(Pictures paired with source code)
====
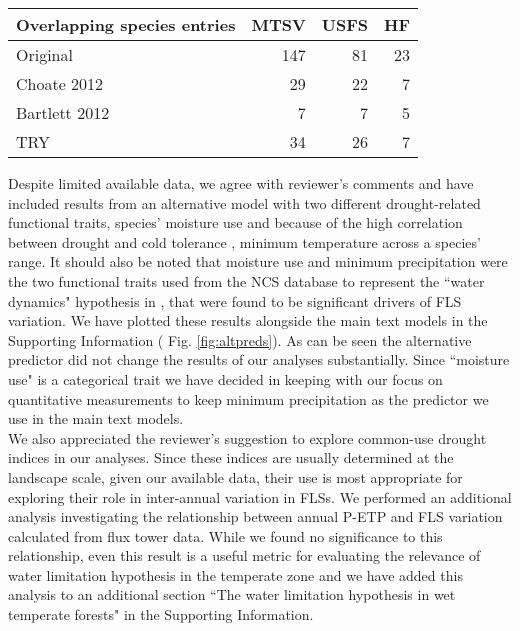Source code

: \documentclass{article}[11pt]
\begin{document}
\begin{table}[ht]
\centering
\begin{tabular}{lrrr}
  \hline
  Overlapping species entries & MTSV & USFS & HF \\ 
  \hline
 Original & 147 &  81 &  23 \\ 
 Choate 2012 &  29 &  22 &   7 \\ 
 Bartlett 2012 &   7 &   7 &   5 \\ 
 TRY &  34 &  26 &   7 \\ 
   \hline
\end{tabular}
\end{table}

\noindent Despite limited available data, we agree with reviewer's comments and have included results from an alternative model with two different drought-related functional traits, species' moisture use and because of the high correlation between drought and cold tolerance \citep{Zanne2013}, minimum temperature across a species' range. It should also be noted that moisture use and minimum precipitation were the two functional traits used from the NCS database to represent the ``water dynamics" hypothesis in \citet{Gougherty2018}, that were found to be significant drivers of FLS variation. We have plotted these results alongside the main text models in the Supporting Information ( Fig. \ref{fig:altpreds}). As can be seen the alternative predictor did not change the results of our analyses substantially. Since ``moisture use" is a categorical trait we have decided in keeping with our focus on quantitative measurements to keep minimum precipitation as the predictor we use in the main text models.  \\

\noindent We also appreciated the reviewer's suggestion to explore common-use drought indices in our analyses. Since these indices are usually determined at the landscape scale, given our available data, their use is most appropriate for exploring their role in inter-annual variation in FLSs. We performed an additional analysis investigating the relationship between annual P-ETP and FLS variation calculated from flux tower data. While we found no significance to this relationship, even this result is a useful metric for evaluating the relevance of water limitation hypothesis in the temperate zone  and we have added this analysis to an additional section ``The water limitation hypothesis in wet temperate forests" in the Supporting Information.\\
\end{document}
====
▶ Work order: Look through the data above for the word "begin". Report each line where it occurs.

▶ Response area:
\begin{document}
\begin{table}[ht]
\begin{tabular}{lrrr}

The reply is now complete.